Start of Records to use

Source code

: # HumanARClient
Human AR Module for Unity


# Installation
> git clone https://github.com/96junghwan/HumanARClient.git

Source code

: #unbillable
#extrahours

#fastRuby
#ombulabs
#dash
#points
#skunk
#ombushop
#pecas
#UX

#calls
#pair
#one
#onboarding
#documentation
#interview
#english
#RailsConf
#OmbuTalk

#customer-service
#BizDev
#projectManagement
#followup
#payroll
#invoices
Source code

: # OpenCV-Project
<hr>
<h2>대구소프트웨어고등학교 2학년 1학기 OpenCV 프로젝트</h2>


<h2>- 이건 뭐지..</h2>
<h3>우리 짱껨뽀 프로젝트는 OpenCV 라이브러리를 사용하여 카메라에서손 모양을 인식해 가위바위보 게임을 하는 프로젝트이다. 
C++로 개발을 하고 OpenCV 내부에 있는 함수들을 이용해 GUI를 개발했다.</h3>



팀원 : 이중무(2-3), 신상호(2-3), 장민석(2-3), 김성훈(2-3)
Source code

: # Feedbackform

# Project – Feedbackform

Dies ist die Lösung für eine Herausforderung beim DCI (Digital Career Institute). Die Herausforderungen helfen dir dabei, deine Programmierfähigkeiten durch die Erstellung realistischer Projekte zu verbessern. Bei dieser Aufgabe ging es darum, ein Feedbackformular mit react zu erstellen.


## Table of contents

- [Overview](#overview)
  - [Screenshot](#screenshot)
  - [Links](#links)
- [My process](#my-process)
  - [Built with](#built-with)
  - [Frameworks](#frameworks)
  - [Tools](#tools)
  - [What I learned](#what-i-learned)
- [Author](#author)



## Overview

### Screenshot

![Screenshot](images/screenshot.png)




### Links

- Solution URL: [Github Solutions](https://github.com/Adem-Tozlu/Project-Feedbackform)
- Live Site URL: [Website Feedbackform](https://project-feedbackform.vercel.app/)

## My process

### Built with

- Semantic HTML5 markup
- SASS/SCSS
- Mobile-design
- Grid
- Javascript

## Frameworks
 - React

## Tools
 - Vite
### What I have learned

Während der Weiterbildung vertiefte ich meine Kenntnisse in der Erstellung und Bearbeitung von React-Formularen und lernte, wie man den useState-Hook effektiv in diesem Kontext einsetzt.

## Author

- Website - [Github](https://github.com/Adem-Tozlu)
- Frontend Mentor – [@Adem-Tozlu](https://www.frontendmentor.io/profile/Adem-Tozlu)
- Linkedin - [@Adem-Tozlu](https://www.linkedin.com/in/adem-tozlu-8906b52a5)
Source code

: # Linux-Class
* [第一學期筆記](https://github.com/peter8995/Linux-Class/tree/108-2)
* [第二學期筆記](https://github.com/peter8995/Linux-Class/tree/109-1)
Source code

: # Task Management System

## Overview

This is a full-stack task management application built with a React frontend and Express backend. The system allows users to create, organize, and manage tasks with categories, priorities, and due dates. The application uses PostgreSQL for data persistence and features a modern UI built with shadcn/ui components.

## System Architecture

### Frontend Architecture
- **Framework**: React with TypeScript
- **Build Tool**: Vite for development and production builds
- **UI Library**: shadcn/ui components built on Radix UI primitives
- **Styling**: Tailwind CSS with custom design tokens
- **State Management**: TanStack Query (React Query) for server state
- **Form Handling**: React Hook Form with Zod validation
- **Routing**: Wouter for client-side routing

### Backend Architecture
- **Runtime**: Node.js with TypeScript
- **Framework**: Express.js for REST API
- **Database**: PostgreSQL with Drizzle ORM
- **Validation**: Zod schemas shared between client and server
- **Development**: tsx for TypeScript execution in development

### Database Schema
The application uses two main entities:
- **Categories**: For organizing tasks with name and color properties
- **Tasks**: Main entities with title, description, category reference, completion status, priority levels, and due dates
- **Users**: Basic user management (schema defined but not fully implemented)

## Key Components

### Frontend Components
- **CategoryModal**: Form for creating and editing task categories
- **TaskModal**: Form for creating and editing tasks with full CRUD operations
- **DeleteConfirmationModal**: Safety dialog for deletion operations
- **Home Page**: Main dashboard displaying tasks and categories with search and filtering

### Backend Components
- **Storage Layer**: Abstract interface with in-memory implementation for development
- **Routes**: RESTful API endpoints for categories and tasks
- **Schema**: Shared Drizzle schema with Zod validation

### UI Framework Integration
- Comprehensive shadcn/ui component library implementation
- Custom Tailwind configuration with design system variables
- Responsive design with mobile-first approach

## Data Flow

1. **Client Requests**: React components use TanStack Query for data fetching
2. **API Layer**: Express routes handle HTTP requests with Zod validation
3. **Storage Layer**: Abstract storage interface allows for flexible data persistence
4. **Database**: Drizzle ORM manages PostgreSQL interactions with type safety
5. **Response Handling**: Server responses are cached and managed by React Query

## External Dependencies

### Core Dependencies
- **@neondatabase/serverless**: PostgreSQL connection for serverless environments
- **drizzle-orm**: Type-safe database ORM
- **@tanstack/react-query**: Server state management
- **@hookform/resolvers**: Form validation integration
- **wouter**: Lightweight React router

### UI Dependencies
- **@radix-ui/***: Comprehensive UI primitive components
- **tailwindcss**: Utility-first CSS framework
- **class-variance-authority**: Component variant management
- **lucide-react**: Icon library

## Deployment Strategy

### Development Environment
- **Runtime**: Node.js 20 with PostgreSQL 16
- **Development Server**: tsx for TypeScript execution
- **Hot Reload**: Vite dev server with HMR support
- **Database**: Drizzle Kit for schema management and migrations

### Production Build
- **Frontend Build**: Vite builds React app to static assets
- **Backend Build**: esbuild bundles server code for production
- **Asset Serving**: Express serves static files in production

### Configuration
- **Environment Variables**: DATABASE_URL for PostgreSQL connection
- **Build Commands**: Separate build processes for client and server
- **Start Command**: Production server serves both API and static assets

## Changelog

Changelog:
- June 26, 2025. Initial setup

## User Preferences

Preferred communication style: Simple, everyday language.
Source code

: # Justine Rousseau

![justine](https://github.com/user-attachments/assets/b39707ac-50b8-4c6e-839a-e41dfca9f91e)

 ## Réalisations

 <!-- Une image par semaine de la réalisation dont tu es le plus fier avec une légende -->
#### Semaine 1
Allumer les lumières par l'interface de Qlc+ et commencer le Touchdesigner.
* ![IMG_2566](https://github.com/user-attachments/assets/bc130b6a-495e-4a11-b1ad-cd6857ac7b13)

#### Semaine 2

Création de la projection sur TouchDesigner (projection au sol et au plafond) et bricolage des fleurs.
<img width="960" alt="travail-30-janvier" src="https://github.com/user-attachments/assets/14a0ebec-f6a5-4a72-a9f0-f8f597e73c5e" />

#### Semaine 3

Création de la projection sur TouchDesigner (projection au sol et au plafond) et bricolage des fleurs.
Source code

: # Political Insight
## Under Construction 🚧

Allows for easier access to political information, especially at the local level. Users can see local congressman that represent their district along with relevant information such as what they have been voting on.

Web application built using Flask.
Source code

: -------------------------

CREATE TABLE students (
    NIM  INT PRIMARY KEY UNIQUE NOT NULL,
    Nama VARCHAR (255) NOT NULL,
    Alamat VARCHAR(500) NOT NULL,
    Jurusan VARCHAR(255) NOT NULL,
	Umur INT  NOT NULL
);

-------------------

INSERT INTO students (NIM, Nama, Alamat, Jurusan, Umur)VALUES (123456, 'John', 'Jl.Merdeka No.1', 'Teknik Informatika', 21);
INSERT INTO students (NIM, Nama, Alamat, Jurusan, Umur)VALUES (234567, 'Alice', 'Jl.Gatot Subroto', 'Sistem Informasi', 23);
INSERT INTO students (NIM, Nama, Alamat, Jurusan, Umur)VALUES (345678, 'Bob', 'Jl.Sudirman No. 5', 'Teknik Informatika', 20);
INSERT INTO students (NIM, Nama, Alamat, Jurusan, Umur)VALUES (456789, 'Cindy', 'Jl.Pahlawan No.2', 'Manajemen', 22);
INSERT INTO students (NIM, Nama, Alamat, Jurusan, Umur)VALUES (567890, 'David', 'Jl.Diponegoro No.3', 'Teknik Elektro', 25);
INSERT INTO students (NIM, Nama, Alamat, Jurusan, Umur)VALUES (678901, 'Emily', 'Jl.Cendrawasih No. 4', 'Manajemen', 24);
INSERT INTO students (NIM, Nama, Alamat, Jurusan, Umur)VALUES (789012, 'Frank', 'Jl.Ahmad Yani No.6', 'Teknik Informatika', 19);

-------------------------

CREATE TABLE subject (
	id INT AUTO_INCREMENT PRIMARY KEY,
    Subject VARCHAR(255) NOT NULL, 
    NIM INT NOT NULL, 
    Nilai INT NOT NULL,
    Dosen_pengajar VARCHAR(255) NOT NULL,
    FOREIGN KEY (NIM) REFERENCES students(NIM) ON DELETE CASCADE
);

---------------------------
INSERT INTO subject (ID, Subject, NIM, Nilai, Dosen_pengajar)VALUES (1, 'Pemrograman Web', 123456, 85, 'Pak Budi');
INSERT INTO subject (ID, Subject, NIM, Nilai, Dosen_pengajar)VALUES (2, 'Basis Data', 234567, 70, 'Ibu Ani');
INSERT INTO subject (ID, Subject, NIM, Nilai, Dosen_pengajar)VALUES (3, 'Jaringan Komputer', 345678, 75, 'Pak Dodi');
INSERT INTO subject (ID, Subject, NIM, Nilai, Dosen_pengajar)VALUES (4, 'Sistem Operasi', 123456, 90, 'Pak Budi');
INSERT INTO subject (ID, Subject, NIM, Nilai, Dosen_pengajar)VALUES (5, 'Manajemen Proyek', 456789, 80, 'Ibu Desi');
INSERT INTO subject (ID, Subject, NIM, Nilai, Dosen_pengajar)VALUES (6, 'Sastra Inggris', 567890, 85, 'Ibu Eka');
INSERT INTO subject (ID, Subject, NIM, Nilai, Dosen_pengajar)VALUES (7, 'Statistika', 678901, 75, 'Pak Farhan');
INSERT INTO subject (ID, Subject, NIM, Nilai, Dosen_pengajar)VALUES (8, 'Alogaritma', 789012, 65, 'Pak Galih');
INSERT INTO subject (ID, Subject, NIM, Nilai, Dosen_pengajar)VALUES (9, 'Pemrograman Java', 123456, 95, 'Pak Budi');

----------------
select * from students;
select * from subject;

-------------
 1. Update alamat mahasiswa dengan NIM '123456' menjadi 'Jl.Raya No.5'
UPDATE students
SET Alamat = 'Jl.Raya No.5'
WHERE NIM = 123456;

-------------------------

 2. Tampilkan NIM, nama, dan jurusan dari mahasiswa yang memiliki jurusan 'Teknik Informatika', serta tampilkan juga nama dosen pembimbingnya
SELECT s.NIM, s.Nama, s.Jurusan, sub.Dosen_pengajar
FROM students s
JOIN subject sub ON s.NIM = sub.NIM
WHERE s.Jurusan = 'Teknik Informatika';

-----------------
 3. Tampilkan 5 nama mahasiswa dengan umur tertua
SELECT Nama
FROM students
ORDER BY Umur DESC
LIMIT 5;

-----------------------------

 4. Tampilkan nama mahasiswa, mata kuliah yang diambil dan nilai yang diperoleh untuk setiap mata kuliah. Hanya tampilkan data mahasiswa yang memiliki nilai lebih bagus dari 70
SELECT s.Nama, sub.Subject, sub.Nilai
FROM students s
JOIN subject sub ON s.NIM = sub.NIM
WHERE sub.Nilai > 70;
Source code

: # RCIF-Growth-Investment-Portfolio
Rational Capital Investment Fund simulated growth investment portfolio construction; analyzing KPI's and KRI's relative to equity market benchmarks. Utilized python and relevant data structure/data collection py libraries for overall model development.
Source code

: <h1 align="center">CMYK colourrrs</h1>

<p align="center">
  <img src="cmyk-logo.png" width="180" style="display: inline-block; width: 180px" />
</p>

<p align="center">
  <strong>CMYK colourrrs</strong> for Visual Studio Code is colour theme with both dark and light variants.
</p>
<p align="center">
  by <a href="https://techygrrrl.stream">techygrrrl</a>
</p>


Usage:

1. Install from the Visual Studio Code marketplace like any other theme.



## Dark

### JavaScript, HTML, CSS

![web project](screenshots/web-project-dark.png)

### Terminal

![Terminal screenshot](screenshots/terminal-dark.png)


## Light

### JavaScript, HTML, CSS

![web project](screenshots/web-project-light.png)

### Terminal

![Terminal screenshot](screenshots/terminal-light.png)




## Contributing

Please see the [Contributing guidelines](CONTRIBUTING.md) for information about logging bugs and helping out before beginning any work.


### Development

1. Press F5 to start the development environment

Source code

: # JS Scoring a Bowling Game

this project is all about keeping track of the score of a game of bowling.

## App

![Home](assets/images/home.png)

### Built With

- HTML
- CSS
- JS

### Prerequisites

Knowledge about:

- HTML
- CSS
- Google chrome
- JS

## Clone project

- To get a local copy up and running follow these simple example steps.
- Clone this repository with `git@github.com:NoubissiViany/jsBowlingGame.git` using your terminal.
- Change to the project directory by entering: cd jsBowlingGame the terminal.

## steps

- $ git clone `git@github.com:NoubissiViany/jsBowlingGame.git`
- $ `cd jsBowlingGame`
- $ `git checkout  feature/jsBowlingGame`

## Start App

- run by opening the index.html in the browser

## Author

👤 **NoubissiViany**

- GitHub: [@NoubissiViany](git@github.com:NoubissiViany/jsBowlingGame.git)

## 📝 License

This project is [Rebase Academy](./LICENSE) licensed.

End of Records to use

▶ What you will do
Where does the word "https" appear in the records? Copy every line that holds it.

▶ Problem solution
> git clone https://github.com/96junghwan/HumanARClient.git
- Solution URL: [Github Solutions](https://github.com/Adem-Tozlu/Project-Feedbackform)
- Live Site URL: [Website Feedbackform](https://project-feedbackform.vercel.app/)
- Website - [Github](https://github.com/Adem-Tozlu)
- Frontend Mentor – [@Adem-Tozlu](https://www.frontendmentor.io/profile/Adem-Tozlu)
- Linkedin - [@Adem-Tozlu](https://www.linkedin.com/in/adem-tozlu-8906b52a5)
* [第一學期筆記](https://github.com/peter8995/Linux-Class/tree/108-2)
* [第二學期筆記](https://github.com/peter8995/Linux-Class/tree/109-1)
![justine](https://github.com/user-attachments/assets/b39707ac-50b8-4c6e-839a-e41dfca9f91e)
* ![IMG_2566](https://github.com/user-attachments/assets/bc130b6a-495e-4a11-b1ad-cd6857ac7b13)
<img width="960" alt="travail-30-janvier" src="https://github.com/user-attachments/assets/14a0ebec-f6a5-4a72-a9f0-f8f597e73c5e" />
  by <a href="https://techygrrrl.stream">techygrrrl</a>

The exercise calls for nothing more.